This is because I don't want to get my ip blacklisted. As a makeshift, I am currently routing the requests through a proxy, but I am still working on a solution to this problem. Suggestion are welcome.
Also, I call "scaping" a simple GET request to the page (and so the text), so if you need to login to see the content, you can't scrape it (but you can use the extension).
Well, of course, if I want to index every web page uploaded, I think there is no alternative but to obtain the clear/plain text (note that this is also valid if you want to index personal data through the extension). In case there is a way to protect the indexed text as well, please let me know. Maybe, indexing can be optional.. dunno.
I ask only for an email and save only 2 cookies (that a know of): a JWT and an id.
There are no analitycs.
If you delete your account, it is actually deleted.
The extention is 1.6kB of js, you can look it up. (just rename the file from .xpi to .zip)
nonoiseplease is still missing some features, I know, but I'm working on it.
- browser extention
- fix the terrible UX and auth
- improve the "scraper"
- to get the transcript of a Youtube video
- find a way to reliably read PDF
- consider to add something like puppeteer/playwright
- make a clear rest API
- you can alerady try to reverse engeer the js (should not be too difficult)
- (in a far future) give you the option to make your personal index searchable by others
- cause maybe you are the top expert on a very little niche and you found interesting resources (that other may find interesting)

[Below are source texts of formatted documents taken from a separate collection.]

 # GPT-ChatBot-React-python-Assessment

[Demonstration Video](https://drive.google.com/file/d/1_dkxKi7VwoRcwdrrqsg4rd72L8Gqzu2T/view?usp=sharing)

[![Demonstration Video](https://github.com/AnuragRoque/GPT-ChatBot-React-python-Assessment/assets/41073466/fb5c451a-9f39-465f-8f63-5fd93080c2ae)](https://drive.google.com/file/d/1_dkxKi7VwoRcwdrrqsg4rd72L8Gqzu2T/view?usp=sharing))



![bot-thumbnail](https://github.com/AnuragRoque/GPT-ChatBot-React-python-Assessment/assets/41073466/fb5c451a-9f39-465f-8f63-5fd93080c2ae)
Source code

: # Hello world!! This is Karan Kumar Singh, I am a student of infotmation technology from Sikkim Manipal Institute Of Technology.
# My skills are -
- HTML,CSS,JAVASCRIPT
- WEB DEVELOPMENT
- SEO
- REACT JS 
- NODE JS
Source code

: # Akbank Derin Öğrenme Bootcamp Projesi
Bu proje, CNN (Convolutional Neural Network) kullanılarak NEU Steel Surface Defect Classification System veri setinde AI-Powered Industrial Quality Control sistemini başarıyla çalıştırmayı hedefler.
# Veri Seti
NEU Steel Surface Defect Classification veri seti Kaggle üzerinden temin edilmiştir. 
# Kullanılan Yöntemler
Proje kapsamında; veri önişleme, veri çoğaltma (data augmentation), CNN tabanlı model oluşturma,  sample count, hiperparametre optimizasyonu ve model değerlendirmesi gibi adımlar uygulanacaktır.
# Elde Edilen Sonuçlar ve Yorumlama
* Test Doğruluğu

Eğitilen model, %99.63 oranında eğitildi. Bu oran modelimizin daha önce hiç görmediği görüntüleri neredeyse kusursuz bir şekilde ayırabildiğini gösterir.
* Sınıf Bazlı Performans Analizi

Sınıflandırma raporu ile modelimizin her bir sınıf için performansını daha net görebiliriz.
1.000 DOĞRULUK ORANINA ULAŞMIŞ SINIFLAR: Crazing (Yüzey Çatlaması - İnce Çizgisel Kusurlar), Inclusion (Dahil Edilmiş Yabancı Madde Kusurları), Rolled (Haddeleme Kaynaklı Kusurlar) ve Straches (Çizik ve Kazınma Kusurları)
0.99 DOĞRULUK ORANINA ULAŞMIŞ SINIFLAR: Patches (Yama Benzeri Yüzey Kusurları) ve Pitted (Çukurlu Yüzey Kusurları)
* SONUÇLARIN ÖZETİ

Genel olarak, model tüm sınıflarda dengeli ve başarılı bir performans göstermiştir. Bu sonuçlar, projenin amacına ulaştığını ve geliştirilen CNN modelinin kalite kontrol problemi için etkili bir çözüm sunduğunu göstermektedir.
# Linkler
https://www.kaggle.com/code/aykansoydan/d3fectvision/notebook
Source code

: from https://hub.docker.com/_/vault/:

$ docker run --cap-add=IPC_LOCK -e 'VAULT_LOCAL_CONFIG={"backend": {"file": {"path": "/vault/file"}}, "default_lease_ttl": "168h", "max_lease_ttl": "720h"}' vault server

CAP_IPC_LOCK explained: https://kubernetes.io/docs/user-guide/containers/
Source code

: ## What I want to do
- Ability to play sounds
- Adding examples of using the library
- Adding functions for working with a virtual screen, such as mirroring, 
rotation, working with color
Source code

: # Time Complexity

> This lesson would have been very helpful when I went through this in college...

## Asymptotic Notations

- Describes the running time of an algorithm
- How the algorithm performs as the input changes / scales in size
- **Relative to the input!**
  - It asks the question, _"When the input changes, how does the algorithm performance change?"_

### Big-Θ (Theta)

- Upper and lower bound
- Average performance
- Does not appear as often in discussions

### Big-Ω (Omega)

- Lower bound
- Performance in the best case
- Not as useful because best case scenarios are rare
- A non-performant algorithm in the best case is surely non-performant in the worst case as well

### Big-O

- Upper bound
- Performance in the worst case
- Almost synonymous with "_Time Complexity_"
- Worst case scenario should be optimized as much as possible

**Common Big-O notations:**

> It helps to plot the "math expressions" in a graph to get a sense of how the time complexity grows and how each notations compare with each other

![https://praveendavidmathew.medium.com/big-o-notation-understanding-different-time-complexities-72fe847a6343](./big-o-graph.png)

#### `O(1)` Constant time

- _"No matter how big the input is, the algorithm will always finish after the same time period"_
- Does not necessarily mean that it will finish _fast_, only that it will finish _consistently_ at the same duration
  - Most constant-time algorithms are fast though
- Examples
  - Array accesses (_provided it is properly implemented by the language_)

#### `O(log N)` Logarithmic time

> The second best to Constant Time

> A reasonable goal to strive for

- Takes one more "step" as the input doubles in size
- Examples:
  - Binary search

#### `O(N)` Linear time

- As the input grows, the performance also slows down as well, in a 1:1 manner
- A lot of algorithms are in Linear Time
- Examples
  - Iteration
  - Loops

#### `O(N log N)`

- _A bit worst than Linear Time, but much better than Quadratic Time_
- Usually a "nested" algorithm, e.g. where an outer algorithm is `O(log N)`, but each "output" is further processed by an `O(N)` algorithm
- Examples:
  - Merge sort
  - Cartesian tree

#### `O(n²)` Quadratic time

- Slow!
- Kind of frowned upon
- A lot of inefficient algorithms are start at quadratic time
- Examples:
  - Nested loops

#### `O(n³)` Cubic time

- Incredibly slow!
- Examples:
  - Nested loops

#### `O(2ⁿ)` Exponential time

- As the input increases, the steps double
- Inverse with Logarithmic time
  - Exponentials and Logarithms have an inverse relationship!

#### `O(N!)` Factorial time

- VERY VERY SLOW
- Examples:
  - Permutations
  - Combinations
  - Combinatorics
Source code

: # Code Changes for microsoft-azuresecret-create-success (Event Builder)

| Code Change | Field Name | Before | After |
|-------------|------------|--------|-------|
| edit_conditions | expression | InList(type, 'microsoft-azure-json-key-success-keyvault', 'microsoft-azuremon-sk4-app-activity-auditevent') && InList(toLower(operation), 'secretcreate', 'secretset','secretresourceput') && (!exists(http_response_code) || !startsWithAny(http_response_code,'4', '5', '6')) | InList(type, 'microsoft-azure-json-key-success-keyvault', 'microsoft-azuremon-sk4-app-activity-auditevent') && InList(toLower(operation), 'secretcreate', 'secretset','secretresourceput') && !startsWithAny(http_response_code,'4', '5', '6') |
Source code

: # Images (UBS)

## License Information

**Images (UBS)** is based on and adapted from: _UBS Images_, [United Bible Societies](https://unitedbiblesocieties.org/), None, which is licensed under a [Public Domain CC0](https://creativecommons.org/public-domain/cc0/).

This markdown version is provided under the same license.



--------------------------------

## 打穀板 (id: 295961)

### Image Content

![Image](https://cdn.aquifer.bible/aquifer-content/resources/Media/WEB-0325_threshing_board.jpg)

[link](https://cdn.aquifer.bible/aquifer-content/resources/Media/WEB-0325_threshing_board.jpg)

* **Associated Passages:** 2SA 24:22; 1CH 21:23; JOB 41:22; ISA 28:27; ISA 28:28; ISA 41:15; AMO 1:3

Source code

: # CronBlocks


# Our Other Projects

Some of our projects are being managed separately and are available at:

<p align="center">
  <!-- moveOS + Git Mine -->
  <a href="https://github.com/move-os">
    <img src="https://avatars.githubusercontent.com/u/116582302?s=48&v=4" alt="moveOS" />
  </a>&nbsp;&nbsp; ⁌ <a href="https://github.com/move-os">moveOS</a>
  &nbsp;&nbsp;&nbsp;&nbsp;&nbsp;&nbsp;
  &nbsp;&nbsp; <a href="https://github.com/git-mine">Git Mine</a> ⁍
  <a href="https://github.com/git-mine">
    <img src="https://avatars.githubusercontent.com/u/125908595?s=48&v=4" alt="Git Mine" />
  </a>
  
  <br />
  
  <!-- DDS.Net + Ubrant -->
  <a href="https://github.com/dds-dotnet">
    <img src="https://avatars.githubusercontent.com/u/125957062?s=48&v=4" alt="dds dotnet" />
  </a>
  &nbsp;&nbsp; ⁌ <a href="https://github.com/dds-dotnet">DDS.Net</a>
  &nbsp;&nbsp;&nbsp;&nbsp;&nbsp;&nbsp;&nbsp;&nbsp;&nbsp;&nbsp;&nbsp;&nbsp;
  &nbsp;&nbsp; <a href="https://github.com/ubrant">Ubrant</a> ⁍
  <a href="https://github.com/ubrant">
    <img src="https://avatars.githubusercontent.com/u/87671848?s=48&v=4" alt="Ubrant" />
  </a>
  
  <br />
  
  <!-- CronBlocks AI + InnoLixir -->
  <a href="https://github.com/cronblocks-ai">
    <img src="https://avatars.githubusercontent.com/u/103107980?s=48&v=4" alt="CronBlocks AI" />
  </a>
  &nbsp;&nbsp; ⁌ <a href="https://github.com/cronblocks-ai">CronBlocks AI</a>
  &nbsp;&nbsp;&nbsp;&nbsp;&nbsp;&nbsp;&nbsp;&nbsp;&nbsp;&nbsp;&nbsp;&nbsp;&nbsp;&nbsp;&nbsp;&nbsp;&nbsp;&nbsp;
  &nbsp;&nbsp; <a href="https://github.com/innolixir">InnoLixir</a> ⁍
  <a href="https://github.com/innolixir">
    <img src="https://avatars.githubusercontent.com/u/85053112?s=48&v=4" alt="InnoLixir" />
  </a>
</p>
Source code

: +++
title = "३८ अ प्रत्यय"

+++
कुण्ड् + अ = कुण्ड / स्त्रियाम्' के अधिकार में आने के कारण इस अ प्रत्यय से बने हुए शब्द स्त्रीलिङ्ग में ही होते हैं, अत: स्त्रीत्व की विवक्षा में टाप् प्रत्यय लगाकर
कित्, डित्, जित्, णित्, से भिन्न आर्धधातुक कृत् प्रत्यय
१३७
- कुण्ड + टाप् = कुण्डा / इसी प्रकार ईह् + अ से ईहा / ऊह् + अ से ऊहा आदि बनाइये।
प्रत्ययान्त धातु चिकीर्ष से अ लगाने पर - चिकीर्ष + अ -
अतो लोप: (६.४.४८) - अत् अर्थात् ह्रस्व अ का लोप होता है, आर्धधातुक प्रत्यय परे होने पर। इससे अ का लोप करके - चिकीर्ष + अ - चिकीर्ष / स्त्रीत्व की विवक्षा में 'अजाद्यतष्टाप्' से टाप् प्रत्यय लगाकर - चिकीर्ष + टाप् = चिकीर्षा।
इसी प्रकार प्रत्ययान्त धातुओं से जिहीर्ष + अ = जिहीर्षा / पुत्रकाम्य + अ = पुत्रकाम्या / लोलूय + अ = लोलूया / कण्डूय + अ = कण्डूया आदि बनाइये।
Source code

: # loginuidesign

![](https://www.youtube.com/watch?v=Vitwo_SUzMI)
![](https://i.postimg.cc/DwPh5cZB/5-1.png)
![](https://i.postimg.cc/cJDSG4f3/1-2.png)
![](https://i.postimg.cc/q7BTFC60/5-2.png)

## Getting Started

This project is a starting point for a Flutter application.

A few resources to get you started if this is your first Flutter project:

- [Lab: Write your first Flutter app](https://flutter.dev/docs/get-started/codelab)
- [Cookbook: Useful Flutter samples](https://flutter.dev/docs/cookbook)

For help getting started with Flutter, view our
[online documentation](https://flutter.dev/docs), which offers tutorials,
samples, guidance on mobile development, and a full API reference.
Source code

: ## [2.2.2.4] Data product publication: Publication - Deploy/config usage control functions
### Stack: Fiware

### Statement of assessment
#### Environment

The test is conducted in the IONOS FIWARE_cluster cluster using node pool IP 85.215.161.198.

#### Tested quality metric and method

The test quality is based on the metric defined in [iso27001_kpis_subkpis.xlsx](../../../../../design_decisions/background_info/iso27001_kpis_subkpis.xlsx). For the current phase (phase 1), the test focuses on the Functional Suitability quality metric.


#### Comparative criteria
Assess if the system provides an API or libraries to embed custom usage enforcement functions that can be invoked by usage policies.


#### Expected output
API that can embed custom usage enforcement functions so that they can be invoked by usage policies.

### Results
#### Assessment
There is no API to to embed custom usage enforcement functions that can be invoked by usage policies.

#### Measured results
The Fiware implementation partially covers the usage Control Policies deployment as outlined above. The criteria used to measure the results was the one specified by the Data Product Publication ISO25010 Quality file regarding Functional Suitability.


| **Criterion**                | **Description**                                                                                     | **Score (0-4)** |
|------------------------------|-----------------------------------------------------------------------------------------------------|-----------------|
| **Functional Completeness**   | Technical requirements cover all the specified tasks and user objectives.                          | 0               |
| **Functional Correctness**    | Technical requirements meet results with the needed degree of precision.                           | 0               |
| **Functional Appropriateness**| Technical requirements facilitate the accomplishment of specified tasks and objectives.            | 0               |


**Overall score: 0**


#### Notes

- with a clear distinction of what you are sharing / where are your searches going
- maybe also add a way to "group" pages (like a tag, but with a description)
- got to add a local client
- maybe gui (https://mattn.github.io/go-gtk/), maybe not
- in a far away future: write my own browser
- it might be an oversimplified perspective but, i love to have related things close togher but in a sort of hierarchy way
- the internet, with new info, in the cloud
- bookmarks, knowledge i m interested, in a browser (kind of like a bridge)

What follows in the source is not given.